The CBN has slammed nine Nigerian deposit money banks with a fine of ₦150 million each. This follows their failure to make available naira notes to customers in ATM machines during the Christmas holiday.
The affected banks include Fidelity Bank, First Bank, Keystone Bank, Union Bank, Globus Bank, Providus Bank, Zenith Bank, United Bank for Africa and Sterling Bank.
The fine is in line with the CBN’s drive for even cash distribution and ending the cash scarcity problem across the country.
Announcing the sanctions, the Acting Director of Corporate Communications, Hakama Sidi Ali noted, “Ensuring seamless cash flow is paramount to managing public trust and stability. The CBN will not hesitate to impose further sanctions on any institution found violating the cash circulation guidelines,”

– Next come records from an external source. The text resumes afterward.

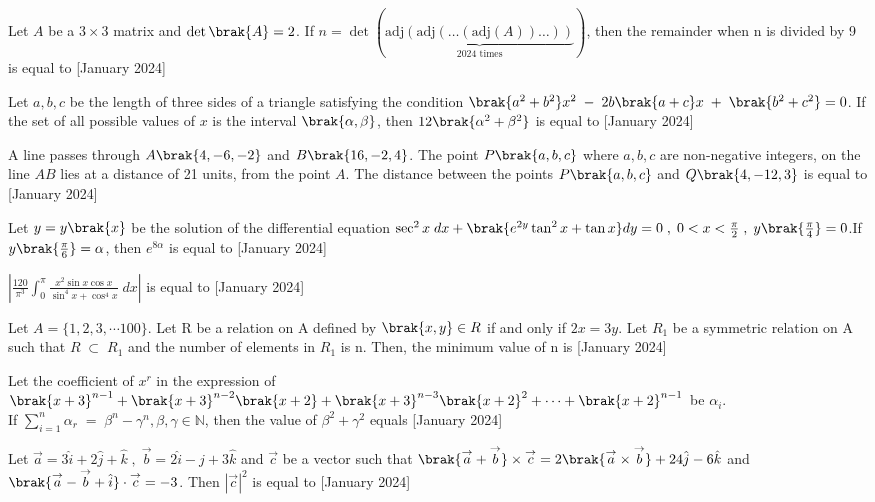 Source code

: \iffalse
\title{2024}
\author{EE24BTECH11063}
\section{integer}
\fi
\item Let $A$ be a $3 \times 3$ matrix and $\det\brak{A}=2$. If $n = \det(\underbrace{\text{adj}(\text{adj}(\dots(\text{adj}(A))\dots))}_{2024 \text{ times}})$, then the remainder when n is divided by 9 is equal to \hfill{[January 2024]}
    \bigskip
    \item Let $a,b,c$ be the length of three sides of a triangle satisfying the condition $\brak{a^2+b^2}x^2\;-\;2b\brak{a+c}x\;+\;\brak{b^2+c^2}=0$. If the set of all possible values of $x$ is the interval $\brak{\alpha,\beta}$, then $12\brak{{\alpha}^2+{\beta}^2}$ is equal to \hfill{[January 2024]}
\bigskip
    \item A line passes through $A\brak{4,-6,-2}$ and $B\brak{16,-2,4}$. The point $P\brak{a,b,c}$ where $a,b,c$ are non-negative integers, on the line $AB$ lies at a distance of 21 units, from the point $A$. The distance between the points $P\brak{a,b,c}$ and $Q\brak{4,-12,3}$ is equal to \hfill{[January 2024]}
    \bigskip
    \item Let $y=y\brak{x}$ be the solution of the differential equation $\sec^2{x}\;dx+\brak{e^{2y}\tan^2{x}+\tan{x}}dy=0\;,\;0<x<\frac{\pi}{2}\;,\;y\brak{\frac{\pi}{4}}=0$.If $y\brak{\frac{\pi}{6}}=\alpha$, then $e^{8\alpha}$ is equal to \hfill{[January 2024]}
    \bigskip
    \item $\left|\frac{120}{{\pi}^3}\int_{0}^{\pi} \frac{x^2\sin{x}\cos{x}}{\sin^{4}{x}+\cos^{4}{x}}\;dx\right|$ is equal to \hfill{[January 2024]}
    \bigskip
    \item Let $A=\{1,2,3,\cdots100\}$. Let R be a relation on A defined by $\brak{x,y}\in R$ if and only if $2x=3y$. Let $R_1$ be a symmetric relation on A such that $R\;\subset\;R_1$ and the number of elements in $R_1$ is n. Then, the minimum value of n is \hfill{[January 2024]}
    \bigskip
    \item Let the coefficient of $x^r$ in the expression of\\
    $\brak{x+3}^{n-1}+\brak{x+3}^{n-2}\brak{x+2}+\brak{x+3}^{n-3}\brak{x+2}^2+\cdots +\brak{x+2}^{n-1}$ be $\alpha_i$.\\
    If $\sum_{i=1}^{n} \alpha_r\;=\;{\beta}^n-{\gamma}^n,\beta,\gamma\in \mathbb{N}$, then the value of ${\beta}^2+{\gamma}^2$ equals \hfill{[January 2024]}
    \bigskip
    \item Let $\overset{\rightarrow}{a}=3\hat{i}+2\hat{j}+\hat{k}\;,\;\overset{\rightarrow}{b}=2\hat{i}-\hat{j}+3\hat{k}$ and $\overset{\rightarrow}{c}$ be a vector such that $\brak{\overset{\rightarrow}{a}+\overset{\rightarrow}{b}}\times \overset{\rightarrow}{c}=2\brak{\overset{\rightarrow}{a} \times \overset{\rightarrow}{b}}+24\hat{j}-6\hat{k}$ and $\brak{\overset{\rightarrow}{a}-\overset{\rightarrow}{b}+\hat{i}}\cdot \overset{\rightarrow}{c}=-3$. Then $|\overset{\rightarrow}{c}|^2$ is equal to \hfill{[January 2024]}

She also noted that the CBN plans to continue monitoring bank branches and point-of-sale operators in an effort to reduce cash hoarding and rationing.
The bank has also partnered with law enforcement agencies to crack down on POS operators engaging in illegal cash sales and exceeding the daily cumulative withdrawal limit of ₦1.2 million. Defaulting banks may face legal action.
In September 2024, the CBN directed banks to ensure that customers are able to withdraw from their ATMs. This was part of the CBN’s efforts to ensure adequate cash distribution. It also announced that banks found wanting of this directive would be penalised.
In November 2024, to further facilitate its cash circulation drive, the CBN asked bank customers to report any cash withdrawal issues they experienced in banking halls or ATMs. The reports were to be made through designated state-specific phone numbers and email addresses from December 1st of the same year.
Also in December, the CBN released a circular to the effect that it would impose a N150 million fine, at first instance, on any erring bank or financial institution that facilitate, aid or abet by direct actions or inactions, illicit flow of mint banknotes to currency hawkers and unscrupulous economic agents that commodify Naira banknotes. It also promised to carry out periodic, unannounced checks to bank branches to ensure compliance with these directives.
The current sanctions are a testament to the Apex bank’s drive to ensure free the flow of bank notes in the country. It is hoped this fine will further motivate banks to comply with the CBN’s directives to achieve a better economy.